Convict Built Illawarra Road

This photo on the left is the original Illawarra Road (now called Forest Road) built by convicts.

Running along the ridge from Cooks River, it gave access to the St George Forests and leads to the Illawarra district via the punt which is directly behind (or once was) where I stood to take this photo. You could be forgiven for not missing it entirely, especially if you were about to eat at the popular local seafood restaurant next door.

The first ferry or punt at this location commence operation in 1887 and was powered by horse and carriage. Over the years it had a long history of accidents and misfortune creating many headaches for the local council. According to the on site information board, the ferryman's 1923 Annual report shows that in 1868 cars and bikes & 24,307 passengers were carried that year.

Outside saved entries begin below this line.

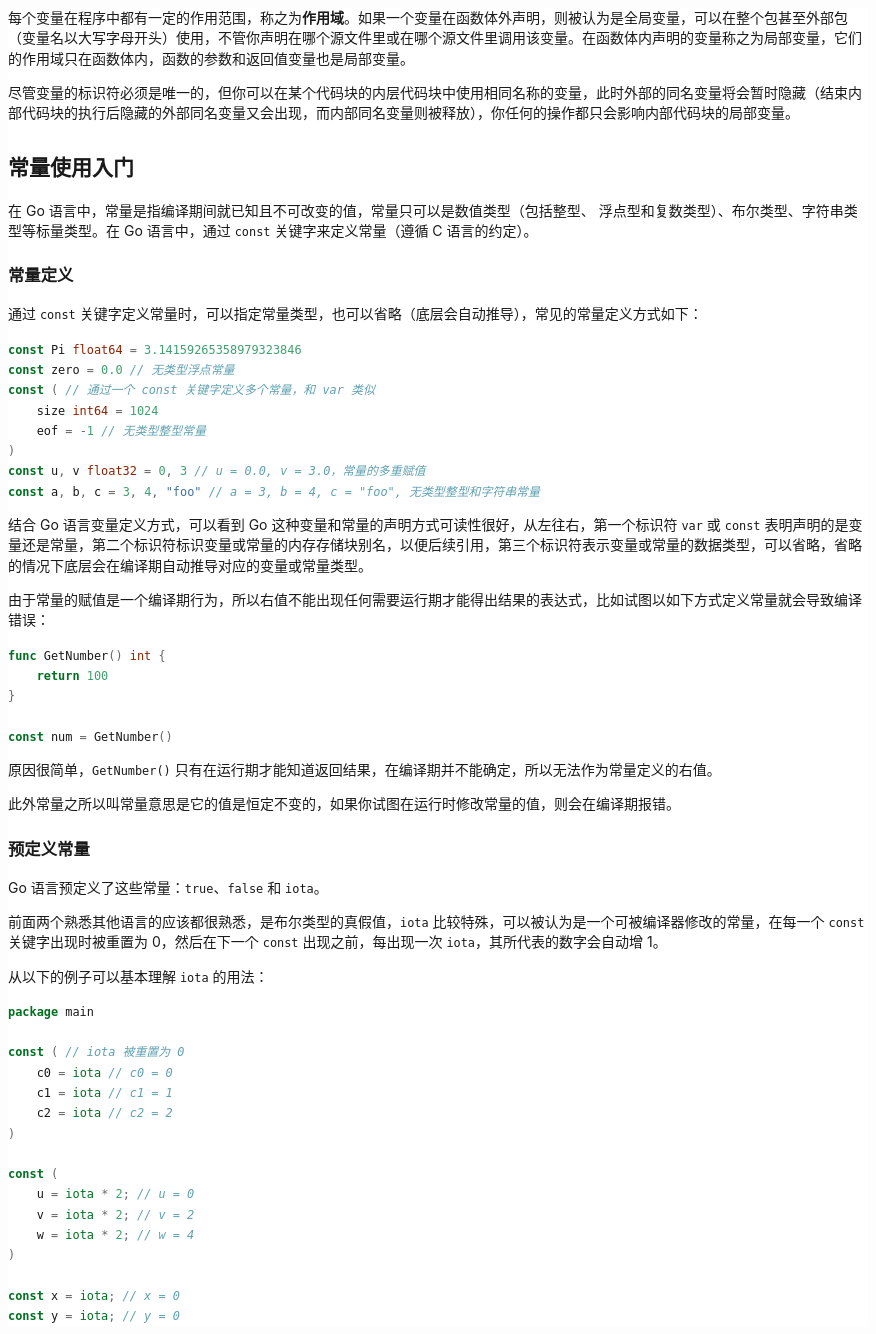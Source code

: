 每个变量在程序中都有一定的作用范围，称之为**作用域**。如果一个变量在函数体外声明，则被认为是全局变量，可以在整个包甚至外部包（变量名以大写字母开头）使用，不管你声明在哪个源文件里或在哪个源文件里调用该变量。在函数体内声明的变量称之为局部变量，它们的作用域只在函数体内，函数的参数和返回值变量也是局部变量。

尽管变量的标识符必须是唯一的，但你可以在某个代码块的内层代码块中使用相同名称的变量，此时外部的同名变量将会暂时隐藏（结束内部代码块的执行后隐藏的外部同名变量又会出现，而内部同名变量则被释放），你任何的操作都只会影响内部代码块的局部变量。

## 常量使用入门

在 Go 语言中，常量是指编译期间就已知且不可改变的值，常量只可以是数值类型（包括整型、 浮点型和复数类型）、布尔类型、字符串类型等标量类型。在 Go 语言中，通过 `const` 关键字来定义常量（遵循 C 语言的约定）。

### 常量定义

通过 `const` 关键字定义常量时，可以指定常量类型，也可以省略（底层会自动推导），常见的常量定义方式如下：

```go
const Pi float64 = 3.14159265358979323846
const zero = 0.0 // 无类型浮点常量
const ( // 通过一个 const 关键字定义多个常量，和 var 类似
    size int64 = 1024
    eof = -1 // 无类型整型常量
)
const u, v float32 = 0, 3 // u = 0.0, v = 3.0，常量的多重赋值
const a, b, c = 3, 4, "foo" // a = 3, b = 4, c = "foo", 无类型整型和字符串常量
```

结合 Go 语言变量定义方式，可以看到 Go 这种变量和常量的声明方式可读性很好，从左往右，第一个标识符 `var` 或 `const` 表明声明的是变量还是常量，第二个标识符标识变量或常量的内存存储块别名，以便后续引用，第三个标识符表示变量或常量的数据类型，可以省略，省略的情况下底层会在编译期自动推导对应的变量或常量类型。

由于常量的赋值是一个编译期行为，所以右值不能出现任何需要运行期才能得出结果的表达式，比如试图以如下方式定义常量就会导致编译错误：

```go
func GetNumber() int {
    return 100
}

const num = GetNumber()
```

原因很简单，`GetNumber()` 只有在运行期才能知道返回结果，在编译期并不能确定，所以无法作为常量定义的右值。

此外常量之所以叫常量意思是它的值是恒定不变的，如果你试图在运行时修改常量的值，则会在编译期报错。

### 预定义常量

Go 语言预定义了这些常量：`true`、`false` 和 `iota`。

前面两个熟悉其他语言的应该都很熟悉，是布尔类型的真假值，`iota` 比较特殊，可以被认为是一个可被编译器修改的常量，在每一个 `const` 关键字出现时被重置为 0，然后在下一个 `const` 出现之前，每出现一次 `iota`，其所代表的数字会自动增 1。

从以下的例子可以基本理解 `iota` 的用法：

```go
package main

const ( // iota 被重置为 0
    c0 = iota // c0 = 0
    c1 = iota // c1 = 1
    c2 = iota // c2 = 2
)

const (
    u = iota * 2; // u = 0
    v = iota * 2; // v = 2
    w = iota * 2; // w = 4
)

const x = iota; // x = 0
const y = iota; // y = 0
```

The photo directly below shows the entry and exit points (in the distance) of the old punt. The area on the other side of Georges River, is of course Illawong. The river effectively separates "The Shire" from the St George district.

It was certainly popular with the locals but of course, improvements in the roads gradually lead to its decline. The punt stopped running on December 12 1974. In its heyday, it would carry over 2100 cars a day! Remnants of old cables, winches, steel and the Steel rope rollers from the ferry/punt can still be found at the site.

These steel rope rollers pictured below clearly show the imprint of the steel hawsers used to haul the ferry.

I really enjoyed my day back in Lugarno and look forward to returning in the near future with my sons and our fishing robs.

The entry and exit points (in the distance) of the old punt.
The boardwalk and marina. Note the steel rope rollers from the Lugarno ferry.
These steel rope rollers clearly show the imprint of the steel hawsers used to haul the ferry.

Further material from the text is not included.